*** Provided data Section Begins ***

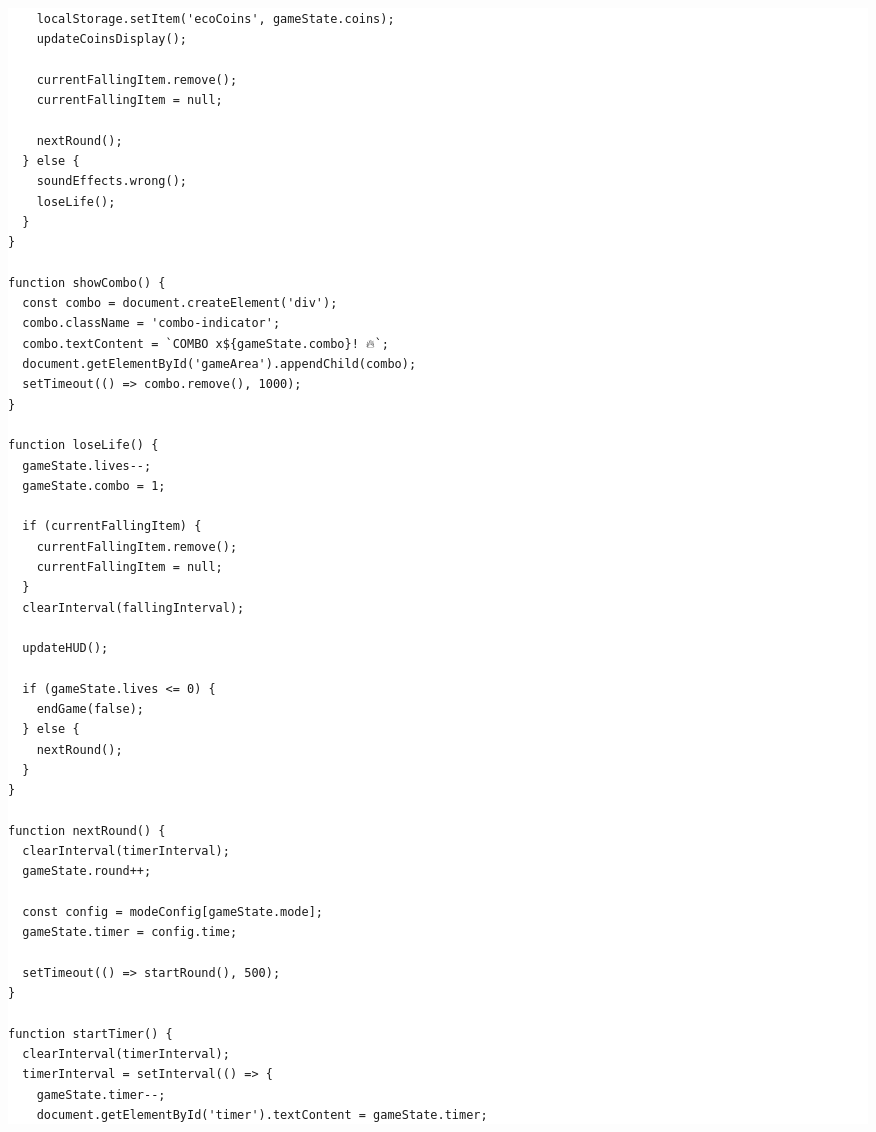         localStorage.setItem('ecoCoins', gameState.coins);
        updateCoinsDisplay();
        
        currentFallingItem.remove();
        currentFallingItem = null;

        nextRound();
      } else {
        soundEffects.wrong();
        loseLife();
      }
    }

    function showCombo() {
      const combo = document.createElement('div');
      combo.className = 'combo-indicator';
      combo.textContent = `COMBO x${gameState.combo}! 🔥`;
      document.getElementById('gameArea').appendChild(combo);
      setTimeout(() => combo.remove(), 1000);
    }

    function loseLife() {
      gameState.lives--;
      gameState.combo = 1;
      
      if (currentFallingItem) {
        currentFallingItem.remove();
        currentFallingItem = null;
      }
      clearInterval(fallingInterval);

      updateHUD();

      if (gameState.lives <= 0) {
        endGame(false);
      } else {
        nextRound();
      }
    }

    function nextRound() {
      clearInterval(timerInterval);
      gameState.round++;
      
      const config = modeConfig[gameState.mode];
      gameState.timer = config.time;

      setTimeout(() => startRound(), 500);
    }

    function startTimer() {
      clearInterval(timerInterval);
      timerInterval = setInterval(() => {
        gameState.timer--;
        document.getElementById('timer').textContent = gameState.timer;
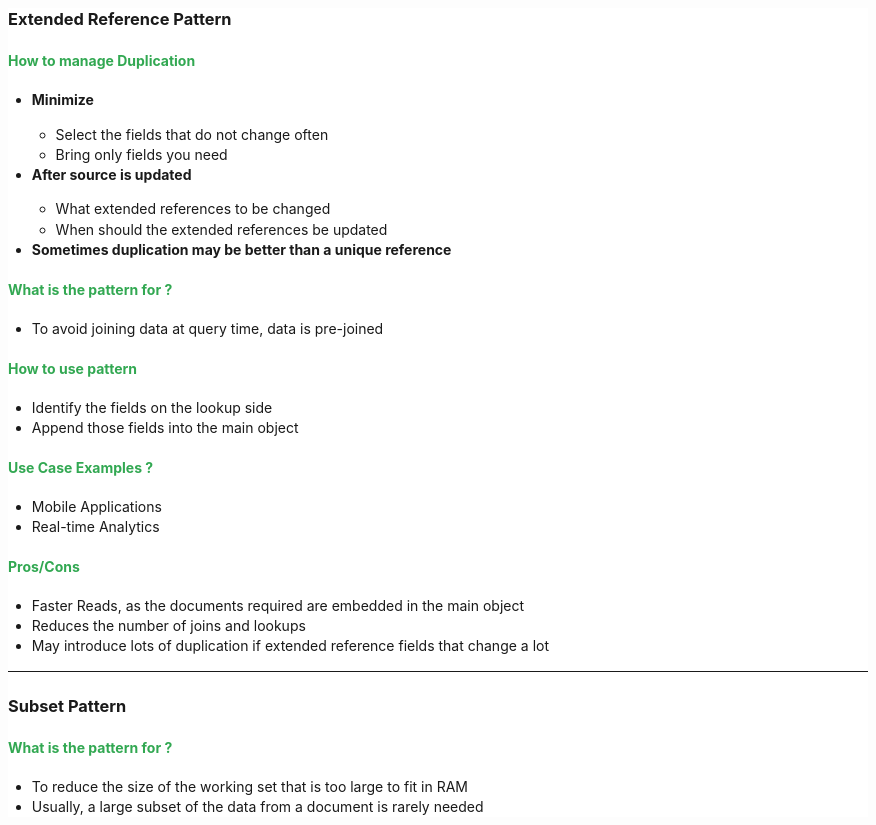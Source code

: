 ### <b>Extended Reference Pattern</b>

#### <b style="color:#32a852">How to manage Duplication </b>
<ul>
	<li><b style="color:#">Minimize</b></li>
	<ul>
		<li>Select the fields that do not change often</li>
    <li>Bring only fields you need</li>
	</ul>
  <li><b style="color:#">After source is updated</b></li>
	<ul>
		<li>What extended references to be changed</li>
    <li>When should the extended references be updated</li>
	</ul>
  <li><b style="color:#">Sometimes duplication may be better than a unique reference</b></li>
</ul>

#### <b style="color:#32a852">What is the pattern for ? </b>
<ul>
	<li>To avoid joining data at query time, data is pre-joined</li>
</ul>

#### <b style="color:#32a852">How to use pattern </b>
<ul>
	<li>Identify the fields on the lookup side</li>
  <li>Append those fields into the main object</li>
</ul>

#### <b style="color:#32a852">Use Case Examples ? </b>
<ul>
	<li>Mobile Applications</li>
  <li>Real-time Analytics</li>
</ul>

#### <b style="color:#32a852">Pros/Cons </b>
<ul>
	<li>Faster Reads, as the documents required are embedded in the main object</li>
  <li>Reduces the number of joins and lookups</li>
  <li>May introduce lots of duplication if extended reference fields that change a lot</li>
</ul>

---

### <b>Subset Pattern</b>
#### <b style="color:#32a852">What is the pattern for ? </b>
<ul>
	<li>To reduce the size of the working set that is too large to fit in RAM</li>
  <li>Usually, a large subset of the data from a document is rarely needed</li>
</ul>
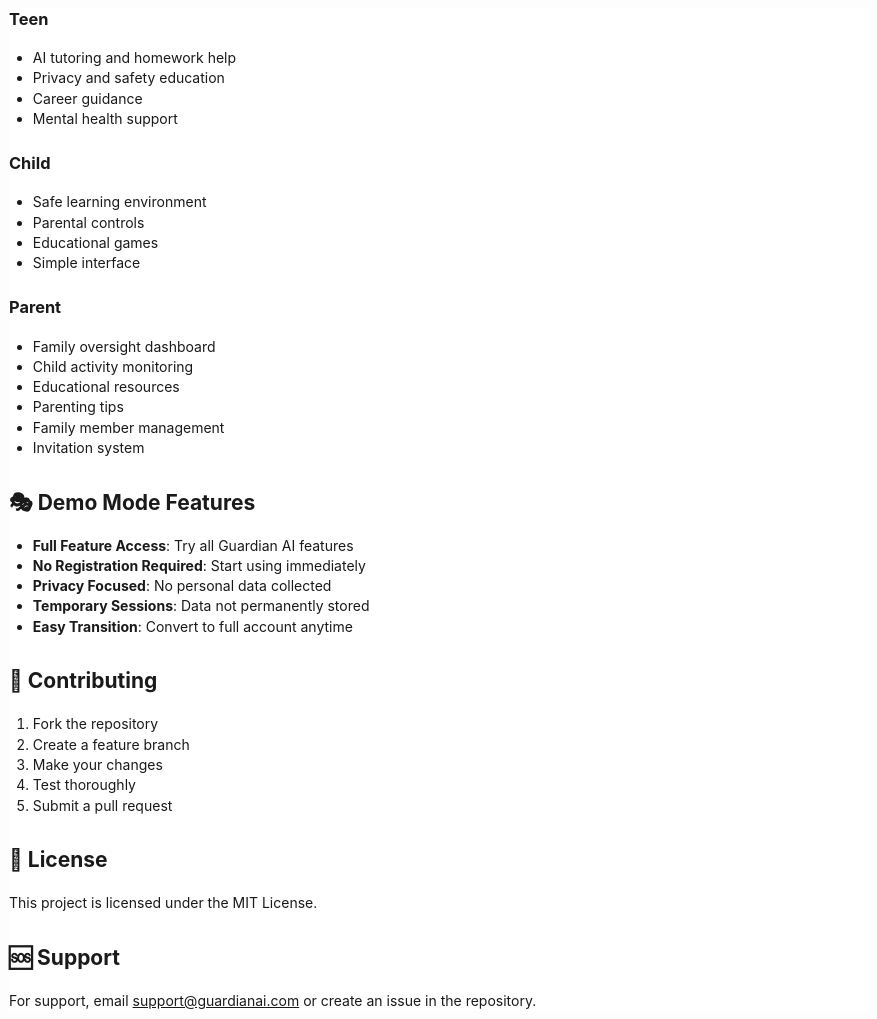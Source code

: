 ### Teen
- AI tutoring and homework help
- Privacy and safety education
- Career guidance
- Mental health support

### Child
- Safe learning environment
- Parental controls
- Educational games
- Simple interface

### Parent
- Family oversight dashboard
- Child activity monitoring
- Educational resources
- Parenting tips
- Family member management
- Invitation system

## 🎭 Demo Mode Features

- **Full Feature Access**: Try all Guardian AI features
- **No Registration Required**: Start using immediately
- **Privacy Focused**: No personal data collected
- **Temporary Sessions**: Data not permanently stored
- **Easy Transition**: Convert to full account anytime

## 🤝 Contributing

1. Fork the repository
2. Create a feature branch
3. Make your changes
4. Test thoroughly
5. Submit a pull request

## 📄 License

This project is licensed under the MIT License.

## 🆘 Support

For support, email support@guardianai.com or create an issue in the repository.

*** Provided data Section Ends ***

- Instructions to follow -
Retype only the stretch of lines above starting at the one with "- Educational resources" and stopping at the one with "## 📄 License", exactly as written, with both kept.

- Response area -
- Educational resources
- Parenting tips
- Family member management
- Invitation system

## 🎭 Demo Mode Features

- **Full Feature Access**: Try all Guardian AI features
- **No Registration Required**: Start using immediately
- **Privacy Focused**: No personal data collected
- **Temporary Sessions**: Data not permanently stored
- **Easy Transition**: Convert to full account anytime

## 🤝 Contributing

1. Fork the repository
2. Create a feature branch
3. Make your changes
4. Test thoroughly
5. Submit a pull request

## 📄 License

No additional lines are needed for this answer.